Highlights & Insights¶
- Pioneering intersection of Game Theory × LLM Security: The first use of peer prediction for source filtering in LLM summarization, distinguishing reliable from unreliable sources without ground-truth labels.
- Structural Advantage: Isolating and removing unreliable sources before final generation fundamentally blocks the path of adversarial text—a more thorough approach than prompt-level defenses.
- Implications for RAG Systems: The TTS scoring mechanism can be embedded as a source trustworthiness module in any LLM system that integrates external sources (RAG, Agents, Search Summaries).
- Incentive Design Perspective: Shifts the LLM summarization problem from "how to generate good summaries" to "how to design an ecosystem where sources are incentivized to provide truthful information."
Limitations & Future Work¶
- Experimental scale is relatively small (6-7 sources per query) and has not been validated in large-scale scenarios with hundreds of sources.

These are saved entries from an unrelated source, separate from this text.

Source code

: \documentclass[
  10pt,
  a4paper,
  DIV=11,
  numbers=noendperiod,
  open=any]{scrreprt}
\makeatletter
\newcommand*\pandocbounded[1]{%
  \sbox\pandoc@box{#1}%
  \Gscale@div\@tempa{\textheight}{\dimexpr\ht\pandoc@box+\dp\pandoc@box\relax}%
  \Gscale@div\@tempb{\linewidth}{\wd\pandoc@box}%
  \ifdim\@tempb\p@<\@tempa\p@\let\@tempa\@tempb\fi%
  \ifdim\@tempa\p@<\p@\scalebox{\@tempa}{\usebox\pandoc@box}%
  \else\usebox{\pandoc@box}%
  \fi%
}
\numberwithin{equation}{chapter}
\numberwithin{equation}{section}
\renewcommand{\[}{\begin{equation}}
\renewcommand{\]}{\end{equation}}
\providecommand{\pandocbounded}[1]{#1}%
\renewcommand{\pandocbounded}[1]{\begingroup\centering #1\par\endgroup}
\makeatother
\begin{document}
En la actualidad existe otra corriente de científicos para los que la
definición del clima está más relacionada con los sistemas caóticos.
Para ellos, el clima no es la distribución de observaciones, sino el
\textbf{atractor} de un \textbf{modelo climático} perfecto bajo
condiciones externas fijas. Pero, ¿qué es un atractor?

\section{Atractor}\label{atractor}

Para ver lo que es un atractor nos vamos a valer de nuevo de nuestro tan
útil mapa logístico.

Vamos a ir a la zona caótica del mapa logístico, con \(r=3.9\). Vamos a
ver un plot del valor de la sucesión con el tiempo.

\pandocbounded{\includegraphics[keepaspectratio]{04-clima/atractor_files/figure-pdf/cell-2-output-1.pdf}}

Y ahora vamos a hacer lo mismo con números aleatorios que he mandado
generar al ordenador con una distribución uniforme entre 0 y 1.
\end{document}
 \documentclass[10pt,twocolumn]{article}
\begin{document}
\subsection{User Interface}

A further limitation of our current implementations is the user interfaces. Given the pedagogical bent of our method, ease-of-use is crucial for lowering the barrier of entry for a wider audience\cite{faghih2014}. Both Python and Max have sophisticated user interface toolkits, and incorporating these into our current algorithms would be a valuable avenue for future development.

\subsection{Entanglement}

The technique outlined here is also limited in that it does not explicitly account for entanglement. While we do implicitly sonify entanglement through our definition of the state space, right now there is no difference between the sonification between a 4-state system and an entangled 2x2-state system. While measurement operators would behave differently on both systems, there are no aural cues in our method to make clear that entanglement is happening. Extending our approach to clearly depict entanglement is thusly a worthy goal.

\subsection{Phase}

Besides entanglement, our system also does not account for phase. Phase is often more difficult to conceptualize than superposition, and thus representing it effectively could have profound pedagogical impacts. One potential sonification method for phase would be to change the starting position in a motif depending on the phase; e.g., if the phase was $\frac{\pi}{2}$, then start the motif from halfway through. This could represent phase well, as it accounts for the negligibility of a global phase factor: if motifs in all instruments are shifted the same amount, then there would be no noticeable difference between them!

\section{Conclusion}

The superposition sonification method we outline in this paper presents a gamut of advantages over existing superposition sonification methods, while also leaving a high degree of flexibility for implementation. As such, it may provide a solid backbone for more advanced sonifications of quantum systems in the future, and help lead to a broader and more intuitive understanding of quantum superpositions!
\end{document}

- Uses a fixed global threshold (\(t = 0.06\)); adaptive thresholds could further improve performance.
- The quality of claim decomposition and stance extraction depends on LLM capabilities; performance in multilingual or highly specialized domains remains to be verified.
- Could be combined with reputation priors (discussed in Appendix D) for incremental source evaluation.
Rating¶
- Novelty: ⭐⭐⭐⭐⭐ The intersection of game theory and LLM summarization is a fresh direction with complete theoretical guarantees.
- Experimental Thoroughness: ⭐⭐⭐ Small-scale validation is effective but lacks large-scale and multilingual experiments.
- Writing Quality: ⭐⭐⭐⭐ Rigorous theoretical derivation and clear framework diagrams.
- Value: ⭐⭐⭐⭐⭐ Significant insights for LLM information security and RAG system design.